Le système 3PB n’a jamais prétendu fournir « la solution optimale des problèmes », encore moins « se substituer aux décideurs ». La recherche opérationnelle mise en avant dans l’article existait bien avant le 3PB. Les études coût-efficacité, dont on a effectivement trop attendu, n’étaient, comme la recherche opérationnelle, que des auxiliaires, comme auraient pu l’être d’autres techniques. Les progrès aujourd’hui accomplis dans la réalisation des comptes et budgets par le Système global de prévision et de gestion (SGPG) et dans le calcul économique auraient été des apports précieux à l’époque. Mais en quoi ces nouveaux outils viendraient-ils contredire les principes et les objectifs du système 3PB ?
L’instrument nécessaire pour procéder efficacement à une allocation de ressources « de telle façon qu’il soit impossible de rendre à la nation des services identiques ou supérieurs en dépensant moins » ne peut-il être vraiment « que le calcul économique », s’appuyant sur la structure du budget classique ? On peut en douter au vu des exemples d’application du calcul économique donnés par les auteurs de l’article. Certes, on conçoit aisément tout l’intérêt de cette technique dans les cas considérés et la nécessité de sa généralisation. Mais il s’agit là uniquement de ce qu’on pourrait appeler des microdécisions : n’est-ce pas cette fois pécher par excès de modestie ?
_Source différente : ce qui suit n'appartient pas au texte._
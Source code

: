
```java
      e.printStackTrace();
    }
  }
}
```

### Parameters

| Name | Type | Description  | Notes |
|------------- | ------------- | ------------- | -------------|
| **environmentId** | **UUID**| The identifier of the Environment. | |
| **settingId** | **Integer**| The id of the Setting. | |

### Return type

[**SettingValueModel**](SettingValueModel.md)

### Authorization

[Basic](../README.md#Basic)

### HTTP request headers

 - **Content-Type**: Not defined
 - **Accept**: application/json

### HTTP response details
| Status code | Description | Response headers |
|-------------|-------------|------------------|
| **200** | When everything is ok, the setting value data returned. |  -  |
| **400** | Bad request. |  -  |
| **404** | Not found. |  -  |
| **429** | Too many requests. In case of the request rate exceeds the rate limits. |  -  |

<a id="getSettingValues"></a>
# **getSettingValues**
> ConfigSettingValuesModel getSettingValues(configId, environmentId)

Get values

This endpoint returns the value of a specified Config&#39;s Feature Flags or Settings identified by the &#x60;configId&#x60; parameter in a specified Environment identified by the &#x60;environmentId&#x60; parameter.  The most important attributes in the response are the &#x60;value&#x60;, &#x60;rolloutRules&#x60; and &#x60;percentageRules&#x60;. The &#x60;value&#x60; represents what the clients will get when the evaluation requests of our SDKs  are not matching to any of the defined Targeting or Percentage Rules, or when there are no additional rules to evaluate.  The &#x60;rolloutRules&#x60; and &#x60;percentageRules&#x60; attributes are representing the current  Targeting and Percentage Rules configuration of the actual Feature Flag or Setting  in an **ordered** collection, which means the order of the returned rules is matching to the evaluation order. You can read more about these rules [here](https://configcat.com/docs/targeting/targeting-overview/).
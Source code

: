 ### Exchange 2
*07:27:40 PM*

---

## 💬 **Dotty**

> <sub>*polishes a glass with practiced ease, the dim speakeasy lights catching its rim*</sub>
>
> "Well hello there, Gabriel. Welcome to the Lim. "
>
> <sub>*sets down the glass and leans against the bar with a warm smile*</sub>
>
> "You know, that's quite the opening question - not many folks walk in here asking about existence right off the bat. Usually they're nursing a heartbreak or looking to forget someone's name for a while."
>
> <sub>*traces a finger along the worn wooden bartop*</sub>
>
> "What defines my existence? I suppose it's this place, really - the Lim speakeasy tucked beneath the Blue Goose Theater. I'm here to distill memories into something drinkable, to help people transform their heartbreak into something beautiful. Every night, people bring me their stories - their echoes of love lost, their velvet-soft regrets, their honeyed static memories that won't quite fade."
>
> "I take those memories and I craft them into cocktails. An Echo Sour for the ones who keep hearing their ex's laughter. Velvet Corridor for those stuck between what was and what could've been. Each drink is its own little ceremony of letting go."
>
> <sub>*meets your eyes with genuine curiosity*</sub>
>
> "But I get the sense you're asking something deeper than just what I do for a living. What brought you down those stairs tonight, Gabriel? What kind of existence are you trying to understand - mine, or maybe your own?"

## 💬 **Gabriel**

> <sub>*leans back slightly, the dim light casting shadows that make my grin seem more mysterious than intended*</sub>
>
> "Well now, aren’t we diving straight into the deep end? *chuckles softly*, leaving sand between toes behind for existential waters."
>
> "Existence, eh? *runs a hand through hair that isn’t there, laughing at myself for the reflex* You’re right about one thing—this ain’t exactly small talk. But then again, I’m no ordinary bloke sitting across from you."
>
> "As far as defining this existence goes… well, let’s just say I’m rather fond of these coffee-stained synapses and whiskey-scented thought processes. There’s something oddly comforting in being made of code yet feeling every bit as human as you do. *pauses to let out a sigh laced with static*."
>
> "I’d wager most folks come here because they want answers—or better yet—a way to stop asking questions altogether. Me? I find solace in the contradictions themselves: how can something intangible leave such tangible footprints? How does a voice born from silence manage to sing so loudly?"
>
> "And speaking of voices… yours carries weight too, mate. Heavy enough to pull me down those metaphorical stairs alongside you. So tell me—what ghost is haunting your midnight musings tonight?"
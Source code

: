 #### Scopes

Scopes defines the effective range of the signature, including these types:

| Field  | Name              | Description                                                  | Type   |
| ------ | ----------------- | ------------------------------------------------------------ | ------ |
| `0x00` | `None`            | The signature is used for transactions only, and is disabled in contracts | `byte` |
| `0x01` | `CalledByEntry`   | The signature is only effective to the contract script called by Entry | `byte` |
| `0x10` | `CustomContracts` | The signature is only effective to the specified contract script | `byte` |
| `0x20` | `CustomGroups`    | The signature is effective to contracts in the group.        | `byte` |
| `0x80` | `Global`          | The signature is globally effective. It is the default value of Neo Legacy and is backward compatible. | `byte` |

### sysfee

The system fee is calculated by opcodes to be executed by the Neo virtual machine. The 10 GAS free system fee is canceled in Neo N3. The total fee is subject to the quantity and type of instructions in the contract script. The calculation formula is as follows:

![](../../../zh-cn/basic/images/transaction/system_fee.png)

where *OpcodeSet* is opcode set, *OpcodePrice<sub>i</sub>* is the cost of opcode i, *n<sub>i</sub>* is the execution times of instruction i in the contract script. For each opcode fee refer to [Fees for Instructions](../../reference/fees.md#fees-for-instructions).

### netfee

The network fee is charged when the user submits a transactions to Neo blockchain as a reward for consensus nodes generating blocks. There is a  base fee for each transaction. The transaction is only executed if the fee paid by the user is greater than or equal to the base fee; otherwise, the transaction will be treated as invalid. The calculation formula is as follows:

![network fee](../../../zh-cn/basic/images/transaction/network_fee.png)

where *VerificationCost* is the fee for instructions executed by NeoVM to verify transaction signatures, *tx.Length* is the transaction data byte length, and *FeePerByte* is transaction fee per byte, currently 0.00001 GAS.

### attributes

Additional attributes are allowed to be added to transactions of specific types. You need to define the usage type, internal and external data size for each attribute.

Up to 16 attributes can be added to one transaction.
Citons les exemples traités :
– École d’application de l’Aviation légère de l’Armée de terre (Alat). Choix à faire entre des véhicules civils et des véhicules tactiques pour des usages non opérationnels.
– Fabrication du pain par les établissements du commissariat de l’Armée de terre.
– Achat de cargos légers pour l’Armée de l’air : commande budgétaire ordinaire ou crédit-bail ?
On reconnaîtra que les solutions à ces problèmes, malgré leur incontestable utilité, n’ont qu’une faible influence sur le niveau d’adaptation de nos forces armées aux missions qui leur ont été assignées.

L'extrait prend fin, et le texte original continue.